Kein Torwart auf dieser Welt hätte an dieser Stelle „rauskommen müssen“, wie Kürten selbst bei der Wiederholung noch steif und fest behauptete und sich bei der Suche nach einer Bestätigung seiner These ein eisiges Schweigen bei seinem Co-Kommentator Otto Rehhagel abholte. In der Verlängerung trafen beide Team noch einmal den Pfosten, bevor es ans Elfmeterschießen ging. Hier war die Sorge auf deutscher Seite groß, wie auch Franz Beckenbauer in einer WM-Dokumentation später bestätigte: „Bodo ist die Nummer 1, ein großartiger Torhüter, aber eben kein Elfmeterkiller.“
Im Training hatte man das zuvor geübt, doch Illgner hinterließ dabei keinen guten Eindruck, Beckenbauer sprach gar von einer „einzigen Katastrophe“, womit er sicher übertrieb. Illgner hat natürlich keinen Spitzenplatz in der nationalen Elfmetertöter-Statistik der Bundesliga. Allerdings hat er von dreißig Elfmetern immerhin doch fünf abwehren können und teilt sich damit mit mehreren anderen Torhütern (unter anderem Timo Horn) den 55. Platz in der kompletten Bundesliga-Historie. Sicher nicht überragend, aber weit entfernt von katastrophal. Aber der “Kaiser” hat nun einmal hohe Ansprüche. Zu Recht!
Den wichtigsten Strafstoß seiner Karriere aber hielt Illgner in dieser Nacht von Turin. Er ahnte, wohin Stuart Pierce schießen würde, warf sich genau dorthin und konnte den Ball abwehren. Damit brachte er sein Team in den Vorteil und für England begann eine lange Leidenszeit der Elfmeter-Legasthenie. Der fünfte englische Schütze, Chris Waddle, senste den Ball dann auch noch in die Wolken und Deutschland stand im Finale. Dank Bodo Illgner!
Nah dran am kölschen WM-Siegtor
Die Geschichte des Finales gegen Argentinien ist ja eigentlich schnell erzählt, aber aus FC-Sicht muss eben doch noch einmal darauf hingewiesen werden, dass es erstmals gleich drei Spieler waren, die über 90 Minuten entscheidend mit beteiligt waren, den Titel zu sichern. Bodo Illgner, Thomas Häßler und Pierre Littbarski spielten 90 Minuten durch und beide Feldspieler, sowohl Littbarski als auch Häßler in den Schlussminuten, hatten große Chancen auf einen erfolgreichen Abschluss.

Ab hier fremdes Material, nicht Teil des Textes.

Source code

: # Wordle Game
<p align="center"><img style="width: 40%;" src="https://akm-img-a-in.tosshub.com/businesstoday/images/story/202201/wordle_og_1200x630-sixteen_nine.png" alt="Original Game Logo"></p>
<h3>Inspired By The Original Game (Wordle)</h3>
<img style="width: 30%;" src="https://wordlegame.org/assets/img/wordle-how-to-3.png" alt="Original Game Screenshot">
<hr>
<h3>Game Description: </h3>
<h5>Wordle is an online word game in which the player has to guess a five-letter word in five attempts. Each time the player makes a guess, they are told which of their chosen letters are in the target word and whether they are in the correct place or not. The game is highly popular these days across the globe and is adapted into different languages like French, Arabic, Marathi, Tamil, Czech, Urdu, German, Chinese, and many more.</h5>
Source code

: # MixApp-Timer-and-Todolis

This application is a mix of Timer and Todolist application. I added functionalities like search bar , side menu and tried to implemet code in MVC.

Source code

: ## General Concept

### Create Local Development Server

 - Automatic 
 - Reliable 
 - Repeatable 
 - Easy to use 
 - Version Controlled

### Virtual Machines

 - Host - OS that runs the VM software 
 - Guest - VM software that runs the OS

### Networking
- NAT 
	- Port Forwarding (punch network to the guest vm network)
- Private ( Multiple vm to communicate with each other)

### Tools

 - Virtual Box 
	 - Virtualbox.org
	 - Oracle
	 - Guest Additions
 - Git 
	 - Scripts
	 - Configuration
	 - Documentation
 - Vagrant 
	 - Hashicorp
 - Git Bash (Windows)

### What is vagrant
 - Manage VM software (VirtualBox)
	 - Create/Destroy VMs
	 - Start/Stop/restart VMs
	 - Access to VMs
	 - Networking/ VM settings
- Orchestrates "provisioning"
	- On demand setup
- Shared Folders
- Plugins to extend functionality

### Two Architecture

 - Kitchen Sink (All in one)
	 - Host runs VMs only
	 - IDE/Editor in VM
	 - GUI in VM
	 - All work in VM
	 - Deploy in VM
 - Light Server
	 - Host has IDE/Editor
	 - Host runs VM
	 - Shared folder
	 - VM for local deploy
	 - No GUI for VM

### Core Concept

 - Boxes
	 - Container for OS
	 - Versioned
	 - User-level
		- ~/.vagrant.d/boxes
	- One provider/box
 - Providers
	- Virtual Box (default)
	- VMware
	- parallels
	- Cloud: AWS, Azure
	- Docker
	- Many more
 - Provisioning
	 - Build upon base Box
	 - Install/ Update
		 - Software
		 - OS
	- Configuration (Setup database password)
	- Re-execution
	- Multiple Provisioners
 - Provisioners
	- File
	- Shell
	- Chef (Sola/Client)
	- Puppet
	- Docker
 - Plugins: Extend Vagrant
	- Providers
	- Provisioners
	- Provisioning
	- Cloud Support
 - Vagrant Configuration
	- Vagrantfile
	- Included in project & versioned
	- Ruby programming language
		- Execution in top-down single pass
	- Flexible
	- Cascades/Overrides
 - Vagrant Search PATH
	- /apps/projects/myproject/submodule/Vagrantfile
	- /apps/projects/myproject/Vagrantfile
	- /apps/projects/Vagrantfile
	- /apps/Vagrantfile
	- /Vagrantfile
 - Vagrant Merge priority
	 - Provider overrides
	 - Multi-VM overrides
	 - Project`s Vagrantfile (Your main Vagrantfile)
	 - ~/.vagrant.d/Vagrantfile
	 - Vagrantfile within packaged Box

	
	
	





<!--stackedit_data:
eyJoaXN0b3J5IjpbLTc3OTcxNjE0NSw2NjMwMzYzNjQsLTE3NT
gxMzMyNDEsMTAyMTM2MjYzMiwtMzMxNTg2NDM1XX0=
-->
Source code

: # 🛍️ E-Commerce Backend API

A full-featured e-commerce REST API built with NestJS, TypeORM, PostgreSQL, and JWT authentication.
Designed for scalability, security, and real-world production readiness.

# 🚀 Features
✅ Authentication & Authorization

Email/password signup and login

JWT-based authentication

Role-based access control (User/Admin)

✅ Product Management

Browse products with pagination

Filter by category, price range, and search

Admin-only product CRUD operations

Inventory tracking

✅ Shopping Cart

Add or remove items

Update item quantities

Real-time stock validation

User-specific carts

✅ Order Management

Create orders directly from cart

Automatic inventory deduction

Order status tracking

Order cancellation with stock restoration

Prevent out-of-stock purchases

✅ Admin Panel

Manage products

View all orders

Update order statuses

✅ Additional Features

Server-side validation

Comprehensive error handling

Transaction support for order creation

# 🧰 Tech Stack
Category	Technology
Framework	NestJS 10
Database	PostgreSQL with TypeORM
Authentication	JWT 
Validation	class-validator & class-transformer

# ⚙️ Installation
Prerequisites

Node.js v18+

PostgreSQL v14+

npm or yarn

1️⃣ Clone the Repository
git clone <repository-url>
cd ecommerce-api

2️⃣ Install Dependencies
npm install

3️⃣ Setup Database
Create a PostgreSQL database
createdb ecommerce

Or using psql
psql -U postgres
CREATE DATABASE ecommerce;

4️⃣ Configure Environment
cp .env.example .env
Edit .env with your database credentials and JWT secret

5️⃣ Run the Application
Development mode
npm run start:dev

Nach Littis Solo in Minute 46 fehlten bei seinem satten Flachschuss von der Strafraumgrenze nur ganz wenige Zentimeter.
Häßler hingegen hatte in Höhe des Fünf-Meter-Raums stehend übersehen, dass der argentinische Torwart Goycochea sich Richtung Mitte platzierte, um eine Flanke abzufangen, Häßler flankte dann tatsächlich anstatt das komplett freigewordene kurze Eck aus etwa fünf bis sechs Metern anzuvisieren. So aber bleibt Wolfgang Weber der einzige WM-Endspieltorschütze des 1. FC Köln, Weltmeister wurde der „Bulle“ 1966 aber leider nicht. Selten hat es ein so einseitiges WM-Finale gegeben, denn das im Endspiel stark ersatzgeschwächte Argentinien hatte sich schon mit seiner besten Formation mehr oder weniger durchs Turnier gemogelt, dabei aber immer einzelne Glanzpunkte durch Claudio Canniggia oder natürlich insbesondere durch Diego Maradona setzen können.
Der große Maradona war nicht mehr in der Glanzform von 1986, aber immer noch gut genug für manche Geniestreiche. Aber an diesem 8. Juli wurde er von Guido Buchwald beherrscht, er und sein Team erarbeiteten sich keine einzige echte Torchance. Kurzum: Sie waren chancenlos, dennoch brauchte die deutsche Elf einen schmeichelhaften Elfmeter, um sich zum dritten Mal die Krone des Weltfussballs aufzusetzen. Andreas Brehme verwandelte und ein ganzes Land versank im Freudentaumel dieser italienischen Nacht.